--- SUPPLIED RECORDS Enclosed Below ---
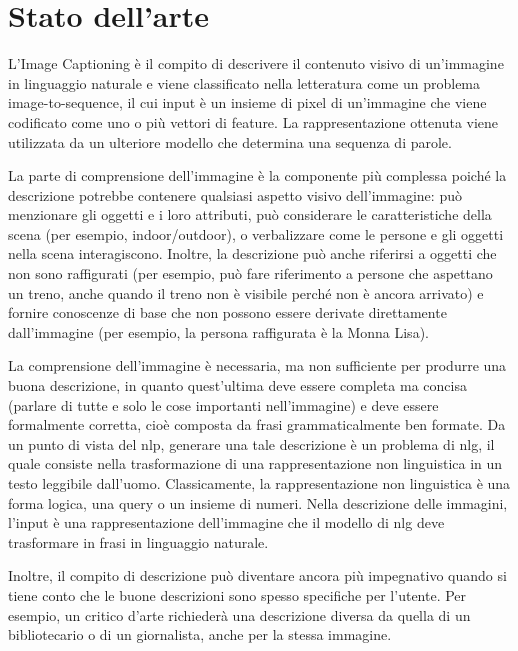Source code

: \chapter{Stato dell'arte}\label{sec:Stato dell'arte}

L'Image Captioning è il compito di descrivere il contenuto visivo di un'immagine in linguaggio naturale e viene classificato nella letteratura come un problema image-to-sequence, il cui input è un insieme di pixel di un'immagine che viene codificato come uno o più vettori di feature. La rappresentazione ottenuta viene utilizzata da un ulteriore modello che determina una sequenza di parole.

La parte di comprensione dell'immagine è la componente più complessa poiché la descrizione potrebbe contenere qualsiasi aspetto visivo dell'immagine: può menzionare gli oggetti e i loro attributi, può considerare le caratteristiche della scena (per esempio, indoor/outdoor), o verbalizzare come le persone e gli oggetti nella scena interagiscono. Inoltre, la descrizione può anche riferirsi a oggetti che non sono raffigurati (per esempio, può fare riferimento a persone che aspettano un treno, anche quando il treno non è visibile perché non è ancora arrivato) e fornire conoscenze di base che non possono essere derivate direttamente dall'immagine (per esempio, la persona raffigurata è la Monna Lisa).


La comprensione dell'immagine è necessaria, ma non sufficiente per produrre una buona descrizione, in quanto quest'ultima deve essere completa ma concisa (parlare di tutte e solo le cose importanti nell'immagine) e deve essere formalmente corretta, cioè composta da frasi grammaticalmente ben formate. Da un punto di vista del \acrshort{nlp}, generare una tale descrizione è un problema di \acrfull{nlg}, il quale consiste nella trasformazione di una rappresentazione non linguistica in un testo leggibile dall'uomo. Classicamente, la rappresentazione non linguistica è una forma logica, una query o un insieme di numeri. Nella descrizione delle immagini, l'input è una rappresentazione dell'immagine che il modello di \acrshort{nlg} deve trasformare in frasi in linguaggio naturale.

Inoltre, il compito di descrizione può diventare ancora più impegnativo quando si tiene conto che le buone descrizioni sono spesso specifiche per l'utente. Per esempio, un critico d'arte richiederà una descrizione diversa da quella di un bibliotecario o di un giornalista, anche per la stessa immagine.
--- End of Enclosed SUPPLIED RECORDS ---
--- SUPPLIED RECORDS Enclosed Below ---
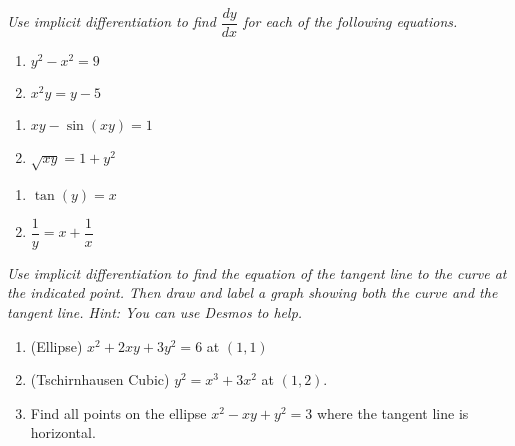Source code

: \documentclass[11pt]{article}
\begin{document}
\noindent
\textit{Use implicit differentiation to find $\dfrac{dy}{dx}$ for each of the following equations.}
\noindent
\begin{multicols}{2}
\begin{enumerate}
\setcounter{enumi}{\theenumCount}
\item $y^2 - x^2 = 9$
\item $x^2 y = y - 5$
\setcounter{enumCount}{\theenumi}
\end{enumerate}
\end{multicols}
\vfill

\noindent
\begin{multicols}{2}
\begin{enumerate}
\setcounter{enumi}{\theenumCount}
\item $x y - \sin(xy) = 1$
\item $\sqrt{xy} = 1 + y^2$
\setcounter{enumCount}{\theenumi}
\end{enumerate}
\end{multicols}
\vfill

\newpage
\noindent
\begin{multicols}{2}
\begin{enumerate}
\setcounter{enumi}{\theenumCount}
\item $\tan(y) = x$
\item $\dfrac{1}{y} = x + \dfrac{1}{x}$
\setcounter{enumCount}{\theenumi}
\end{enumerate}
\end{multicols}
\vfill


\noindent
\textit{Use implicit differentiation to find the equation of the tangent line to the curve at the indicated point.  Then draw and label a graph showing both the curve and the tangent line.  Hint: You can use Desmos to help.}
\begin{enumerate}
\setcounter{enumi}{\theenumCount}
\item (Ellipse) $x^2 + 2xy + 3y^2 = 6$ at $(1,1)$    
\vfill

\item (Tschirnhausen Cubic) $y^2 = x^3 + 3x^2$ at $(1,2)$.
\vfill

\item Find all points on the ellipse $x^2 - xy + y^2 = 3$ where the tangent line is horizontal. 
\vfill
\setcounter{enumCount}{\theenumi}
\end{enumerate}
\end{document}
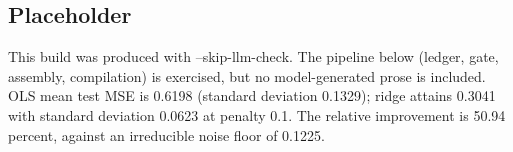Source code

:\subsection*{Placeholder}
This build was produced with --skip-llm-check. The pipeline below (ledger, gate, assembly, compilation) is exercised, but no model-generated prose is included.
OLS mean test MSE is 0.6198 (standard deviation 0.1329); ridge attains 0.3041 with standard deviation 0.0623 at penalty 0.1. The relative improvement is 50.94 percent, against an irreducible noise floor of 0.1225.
--- End of Enclosed SUPPLIED RECORDS ---
--- WHAT THE EXERCISE ASKS ---
Please go line by line through the records above, copying each one that holds the string "linguaggio".

--- ANSWER SPACE ---
L'Image Captioning è il compito di descrivere il contenuto visivo di un'immagine in linguaggio naturale e viene classificato nella letteratura come un problema image-to-sequence, il cui input è un insieme di pixel di un'immagine che viene codificato come uno o più vettori di feature. La rappresentazione ottenuta viene utilizzata da un ulteriore modello che determina una sequenza di parole.
La comprensione dell'immagine è necessaria, ma non sufficiente per produrre una buona descrizione, in quanto quest'ultima deve essere completa ma concisa (parlare di tutte e solo le cose importanti nell'immagine) e deve essere formalmente corretta, cioè composta da frasi grammaticalmente ben formate. Da un punto di vista del \acrshort{nlp}, generare una tale descrizione è un problema di \acrfull{nlg}, il quale consiste nella trasformazione di una rappresentazione non linguistica in un testo leggibile dall'uomo. Classicamente, la rappresentazione non linguistica è una forma logica, una query o un insieme di numeri. Nella descrizione delle immagini, l'input è una rappresentazione dell'immagine che il modello di \acrshort{nlg} deve trasformare in frasi in linguaggio naturale.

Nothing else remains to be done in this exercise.